“Continuingly recycling old pictures with the Afghan Girls Robotics Team, many of whom are minors, as validation that you had anything to do with their immensely stressful and dangerous escape not only impacts the safety of the girls but it also significantly affects the safety of the members of the team who still remain in Afghanistan,” wrote Kim Motley, a lawyer for the group and a Digital Citizen Fund board member, in a letter sent to Reneau just after midnight Wednesday. “It is highly unfortunate that you would use such a tragically horrible situation … for what appears to be your own personal gain.”

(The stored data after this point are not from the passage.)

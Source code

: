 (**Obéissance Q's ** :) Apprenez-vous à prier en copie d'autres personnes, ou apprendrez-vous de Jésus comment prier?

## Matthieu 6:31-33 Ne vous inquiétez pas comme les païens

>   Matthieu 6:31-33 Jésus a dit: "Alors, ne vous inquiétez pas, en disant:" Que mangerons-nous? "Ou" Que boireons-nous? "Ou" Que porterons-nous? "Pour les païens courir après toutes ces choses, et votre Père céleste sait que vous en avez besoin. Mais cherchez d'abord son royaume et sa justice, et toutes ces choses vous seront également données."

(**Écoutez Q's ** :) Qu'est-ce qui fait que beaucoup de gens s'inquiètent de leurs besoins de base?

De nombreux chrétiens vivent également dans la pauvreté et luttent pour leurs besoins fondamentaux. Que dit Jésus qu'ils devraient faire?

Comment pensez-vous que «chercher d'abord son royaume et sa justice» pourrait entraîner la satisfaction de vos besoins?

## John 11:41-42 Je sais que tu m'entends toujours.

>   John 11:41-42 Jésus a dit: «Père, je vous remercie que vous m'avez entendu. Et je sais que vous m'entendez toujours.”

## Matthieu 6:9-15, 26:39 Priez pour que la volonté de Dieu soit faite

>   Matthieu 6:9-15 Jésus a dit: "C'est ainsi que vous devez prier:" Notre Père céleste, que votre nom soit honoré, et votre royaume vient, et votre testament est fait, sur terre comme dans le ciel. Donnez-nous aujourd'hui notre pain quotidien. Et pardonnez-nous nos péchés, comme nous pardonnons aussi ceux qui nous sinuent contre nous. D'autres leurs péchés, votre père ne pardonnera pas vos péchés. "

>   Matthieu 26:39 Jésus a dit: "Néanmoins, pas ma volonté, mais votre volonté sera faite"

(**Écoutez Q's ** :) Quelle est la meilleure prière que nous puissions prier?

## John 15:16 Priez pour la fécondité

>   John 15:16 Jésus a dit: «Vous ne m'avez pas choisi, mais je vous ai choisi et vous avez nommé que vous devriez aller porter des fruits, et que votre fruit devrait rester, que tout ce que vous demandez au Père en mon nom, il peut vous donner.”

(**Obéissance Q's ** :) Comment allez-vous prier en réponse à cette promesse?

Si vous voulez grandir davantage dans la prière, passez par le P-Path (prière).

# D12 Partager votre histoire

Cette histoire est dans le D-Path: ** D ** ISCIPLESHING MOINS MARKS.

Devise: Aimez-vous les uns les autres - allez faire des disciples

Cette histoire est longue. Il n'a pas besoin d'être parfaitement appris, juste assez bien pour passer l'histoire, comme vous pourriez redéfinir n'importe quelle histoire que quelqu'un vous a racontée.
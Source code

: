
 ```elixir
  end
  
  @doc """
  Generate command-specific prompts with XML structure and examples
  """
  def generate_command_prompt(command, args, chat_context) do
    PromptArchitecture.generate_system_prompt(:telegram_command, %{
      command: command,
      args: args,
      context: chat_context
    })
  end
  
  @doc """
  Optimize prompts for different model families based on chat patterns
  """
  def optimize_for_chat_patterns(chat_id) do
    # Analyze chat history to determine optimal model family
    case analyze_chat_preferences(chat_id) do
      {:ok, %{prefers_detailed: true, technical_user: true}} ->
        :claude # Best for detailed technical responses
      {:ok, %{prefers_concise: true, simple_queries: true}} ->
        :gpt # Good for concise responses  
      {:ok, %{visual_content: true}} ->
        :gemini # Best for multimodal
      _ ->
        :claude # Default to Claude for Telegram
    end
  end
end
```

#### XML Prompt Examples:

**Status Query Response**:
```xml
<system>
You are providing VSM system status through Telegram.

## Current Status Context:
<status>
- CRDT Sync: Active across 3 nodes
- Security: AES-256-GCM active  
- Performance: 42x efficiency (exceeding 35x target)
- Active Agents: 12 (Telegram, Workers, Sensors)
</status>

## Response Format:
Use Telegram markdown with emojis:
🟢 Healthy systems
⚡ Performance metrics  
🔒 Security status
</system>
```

A spokesman for the Qatari Foreign Ministry, which helped evacuate many Afghans, including the robotics team members, also accused Reneau of taking credit for a rescue she had little to do with — and lambasted the U.S. media for making her a “White savior.”
[…]
The Today story was substantially rewritten, with a note added at the bottom, after it was published — taking the focus off Reneau and quoting a board member of the robotics team’s parent organization: “Ultimately the girls ‘rescued’ themselves.” But the story of a heroic Oklahoma mother quickly spread across other media.
At the time of publication, Reneau and a team of people in the Middle East were still working to help 25 more girls from the robotics team, as well as their mentors, leave Afghanistan.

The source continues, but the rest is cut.